By Steve Bolton
…………I’ve written several amateur tutorial series on this blog in order to more quickly absorb difficult data mining, statistical and machine learning topics, while hopefully helping other SQL Server users avoid some of my inevitable mistakes. Since I don’t know what I’m talking about, I’m occasionally surprised at how useful some of the material turns out to be – particularly in the case of this week’s topic, fuzzy numbers, which I originally thought were a curiosity. In recent years I’ve made moderate progress in recapturing some of the advanced math skills I had as a kid, but some of the resources I’m consulting still wear me out with densely packed, arcane symbols; that was also true of George J. Klir and Bo Yuan’s Fuzzy Sets and Fuzzy Logic: Theory and Applications and several other sources I’ve used for this series on using T-SQL to implement fuzzy sets. Much of the literature on the subject is written by mathematicians who need thick equations and highly precise terminology to communicate with each other effectively, which can be taxing on non-specialists not accustomed to the jargon of the field.
…………That communication gap may be responsible for the enormous lag between the refinement of the theory and its adoption; this comes despite all of the empirical evidence that these data modeling techniques are insanely useful in solving certain classes of real-world problems, in a wide variety of industries. Adoption has also lagged in the relational database and data mining markets, in spite of the fact that set-based languages like T-SQL and Multidimensional Expressions (MDX) are ideal for implementing fuzzy sets. I’m trying to put my drop in the bucket to remedy that, but my lack of adequate equation translation skills almost caused me to skip over fuzzy numbers, which are actually one of the simplest and most useful aspects of fuzzy set theory.
Modeling Everyday Speech
…………One rule of thumb I’ve learned along the way is that whenever confusion arises over fuzzy sets, it is best to return to basics and state the problem in terms of natural language. After all, the main overarching use case for fuzzy set theory is to model imprecision that can be expressed linguistically, particularly when it would be useful to use continuous scales to ordinal categories. If we were using a Behavior-Driven Development (BDD) methodology, we might want to flag any qualifiers we encounter in user stories like “about,” “around,” “near,” “approximately,” “most,” “few” and the like as candidates for fuzzy numbers. These require several numbers and calculations of various intensity in order to assign a range of values to a single number – but since ordinary numbers require none of this extra computation, the obvious question is, why bother? It turns out that these particular instances of fuzzy sets are useful in modeling these types of natural language qualifiers, which express uncertainty about how close a value is to a definite target value.

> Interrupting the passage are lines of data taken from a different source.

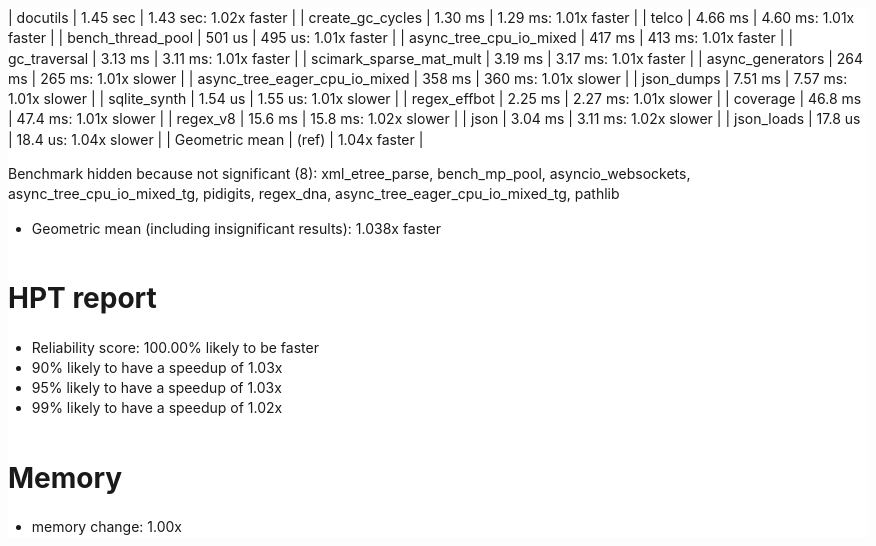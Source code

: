 | docutils                        | 1.45 sec                                                               | 1.43 sec: 1.02x faster                                                          |
| create_gc_cycles                | 1.30 ms                                                                | 1.29 ms: 1.01x faster                                                           |
| telco                           | 4.66 ms                                                                | 4.60 ms: 1.01x faster                                                           |
| bench_thread_pool               | 501 us                                                                 | 495 us: 1.01x faster                                                            |
| async_tree_cpu_io_mixed         | 417 ms                                                                 | 413 ms: 1.01x faster                                                            |
| gc_traversal                    | 3.13 ms                                                                | 3.11 ms: 1.01x faster                                                           |
| scimark_sparse_mat_mult         | 3.19 ms                                                                | 3.17 ms: 1.01x faster                                                           |
| async_generators                | 264 ms                                                                 | 265 ms: 1.01x slower                                                            |
| async_tree_eager_cpu_io_mixed   | 358 ms                                                                 | 360 ms: 1.01x slower                                                            |
| json_dumps                      | 7.51 ms                                                                | 7.57 ms: 1.01x slower                                                           |
| sqlite_synth                    | 1.54 us                                                                | 1.55 us: 1.01x slower                                                           |
| regex_effbot                    | 2.25 ms                                                                | 2.27 ms: 1.01x slower                                                           |
| coverage                        | 46.8 ms                                                                | 47.4 ms: 1.01x slower                                                           |
| regex_v8                        | 15.6 ms                                                                | 15.8 ms: 1.02x slower                                                           |
| json                            | 3.04 ms                                                                | 3.11 ms: 1.02x slower                                                           |
| json_loads                      | 17.8 us                                                                | 18.4 us: 1.04x slower                                                           |
| Geometric mean                  | (ref)                                                                  | 1.04x faster                                                                    |

Benchmark hidden because not significant (8): xml_etree_parse, bench_mp_pool, asyncio_websockets, async_tree_cpu_io_mixed_tg, pidigits, regex_dna, async_tree_eager_cpu_io_mixed_tg, pathlib

- Geometric mean (including insignificant results): 1.038x faster

# HPT report

- Reliability score: 100.00% likely to be faster
- 90% likely to have a speedup of 1.03x
- 95% likely to have a speedup of 1.03x
- 99% likely to have a speedup of 1.02x

# Memory
- memory change: 1.00x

…………“About half” is a clear and simple example from everyday speech. In fuzzy set parlance, this would be modeled as a “triangular number,” which is a fancy way of saying that we’d assign a perfect membership grade of 1 to values that were exactly equal to 0.5, but descending on either side of 0.5 in proportion to how far away the value was from that target. The term “triangular” is used because if we use a line chart to depict a membership function of this kind, it peaks at the target value and descends to 0 as the values decrease or increase away from it. Trapezoidal numbers are a mouthful, but really aren’t much more difficult; they have basically have the same shape as triangular numbers, except that the peak is flattened in order to express an interval of some kind.[1] University of Minnesota Prof. Glen Meeden’s natural language example of a trapezoidal number is the best I’ve yet run across in the literature: “What is the average yearly snowfall in the Twin Cities? You might answer somewhere between 20 and 50 inches.”[2]
…………Functions that only increase or decrease are useful in capturing related distinctions, like “a large number of” or “a small number of.”[3] Although it is wise to obey a few restrictions that lead to certain useful mathematical properties – particularly the industry-standard requirement of a boundary between 0 and 1 – it is not necessary for the membership functions to be symmetric. In fact, assigning a lopsided peak to a triangular number can be useful in modeling statements like “almost all,” which would be closer to the right edge of a line graph than a function that implements the term “most.”[4] They can even be bell-shaped.[5]
…………At a higher level of sophistication, fuzzy numbers can be used to model terms like “very,” which fall under the rubric of linguistic hedges and fuzzy modifiers – including statements like “very true,” which can be useful in fuzzy logic.[6] Klir and Yuan suggest applying powers and square roots to model such distinctions, since they don’t follow a linear scale. For example, they say that if we use a score of 0.8 to model the term “John is young,” squaring it would could model the phrase “very young” and using a square root could lead be used for “fairly young.” This is because the result of the first is 0.64, which strongly modifies the original term, while the second returns 0.89, which modifies it slightly.[7] Of course, the exact boundaries of all of these terms have to be set in light of domain knowledge of some kind. “Half” is a definite term but the modifier “about” can mean different things to different people, which may require aggregating the viewpoints of users in some way, perhaps using Decision Theory methods that integrate seamlessly with fuzzy sets. Neural nets likewise work well together with fuzzy sets because they are highly useful for encoding unknown functions, which means they can be put to use to derive such boundaries if greater precision is required. For many use cases, an informal guesstimate may suffice.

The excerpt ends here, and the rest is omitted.